In recent years, various data source platforms such as Facebook, LinkedIn and Twitter have become increasingly focused on issues of consumer data privacy protection. Currently, the primary approach taken to ensure this protection is through the use of access control.

Access control systems ask people to define privacy rules to grant access to their personal information, often times constraining access to different groups of people - do you wish to share your photos with just your friends, or friends of friends, or perhaps everyone who goes to your school? Such rules must be set for every data source the user has, each likely with different terminologies and controls. In general, expecting consumers to make decisions about their privacy policies across all of these systems is impractical. In reality, the complexity and tediousness of this process often escalates quickly, causing users to become confused with these settings. For instance, popular social networking sites such as Facebook frequently update their privacy settings to grant users more freedom in customizing their data access preferences. However, complaints regarding the inefficiency and inadequacy of this system continue to plague companies. It’s not a surprise one would find unhappy users - on Facebook alone there are more than 20 different access control options, each governing a sliver of user data.

Another reason for consumers’ apparent growing dissatisfaction with access control systems lies in the fact that access control assumes authorized users to also be responsible users, where in reality this is often not the case.
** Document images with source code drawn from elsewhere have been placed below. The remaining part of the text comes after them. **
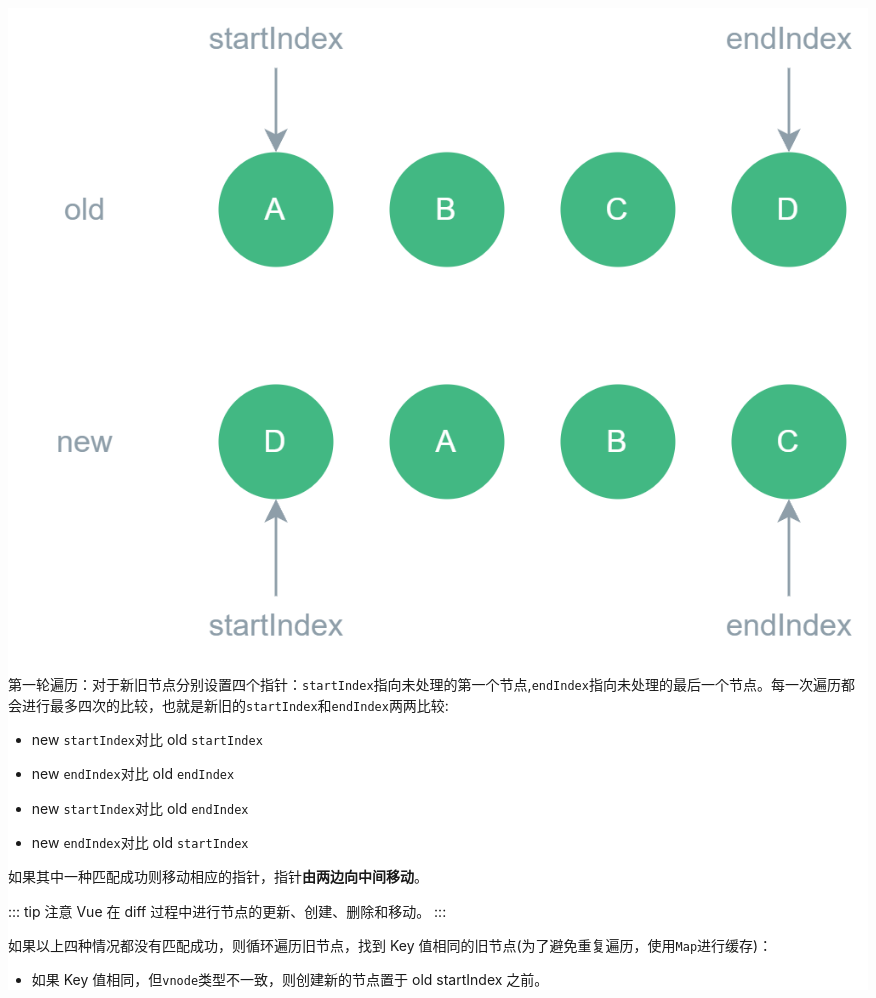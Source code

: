 ![vue_diff](../assets/vue_diff.png)

第一轮遍历：对于新旧节点分别设置四个指针：`startIndex`指向未处理的第一个节点,`endIndex`指向未处理的最后一个节点。每一次遍历都会进行最多四次的比较，也就是新旧的`startIndex`和`endIndex`两两比较:

- new `startIndex`对比 old `startIndex`

- new `endIndex`对比 old `endIndex`

- new `startIndex`对比 old `endIndex`

- new `endIndex`对比 old `startIndex`

如果其中一种匹配成功则移动相应的指针，指针**由两边向中间移动**。

::: tip 注意
Vue 在 diff 过程中进行节点的更新、创建、删除和移动。
:::

如果以上四种情况都没有匹配成功，则循环遍历旧节点，找到 Key 值相同的旧节点(为了避免重复遍历，使用`Map`进行缓存)：

- 如果 Key 值相同，但`vnode`类型不一致，则创建新的节点置于 old startIndex 之前。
Here, exclusive reliance on access control is brittle because information, once revealed, is completely uncontrollable. There is no effective mechanism in place to prevent misuse of the released information. Therefore, even when access control systems are successful in blocking out unwanted viewers, they are ineffective as privacy protection for a large, decentralized system. For a system like the World Wide Web, once information is made publicly available, it is easy to copy or aggregate data to infer sensitive information. In a recent paper by Fuming Shih and Sharon Paradesi, they demonstrate this exact problem through Global Inferencer, a data miner that uses linked data technology to perform unified searches across Facebook, Flickr and other public data sites. Results reveal a startling amount of data about users based on inferences performed on individuals’ lifestyle and other behaviors. Thus, simply controlling access to personal information on individual social networking sites still exposes users to privacy risks.

It is difficult for users to protect their own privacy through existing tools and mechanisms because they find it challenging to specify privacy rules and have no way of expressing how they want their data to be used. As the definition of privacy continues to evolve alongside novel ways of sharing and using data, new systems are required in order to fully address the needs of users.

Enabling Information Accountability

At DIG, we are committed to the enabling of widespread deployment of a policy aware web, a system that provides all users with accessible and understandable views of the policies associated with information resources. The main motivation behind this, as outlined in Section 2.0, is the lack of comprehensive effectiveness access control provides for information management. As mentioned previously, exclusive reliance on access restrictions leads to uncontrollable data usage once information is revealed.

In reality, individuals are more interested in how data is used, rather than how it is being accessed. Information policies should be created to accompany data usage, and accountability systems devised to reinforce proper compliance with these policies. We have published several papers addressing the significance of policy awareness, and the need to shift from access control to rule-based access for the World Wide Web. We specifically recognize the power of transparent, accountable data mining, and systems oriented towards information accountability instead of information security and access control. The main contribution of accountable systems is the ability for decentralized systems to determine whether each use of data is permitted by the relevant rules specified by the author, for that particular person, in that particular circumstance. Information accountability enhances privacy protection through transparency of data and deterrence. Our goal, at DIG, is to enable real-time detection and redress, thereby inhibiting data misuse.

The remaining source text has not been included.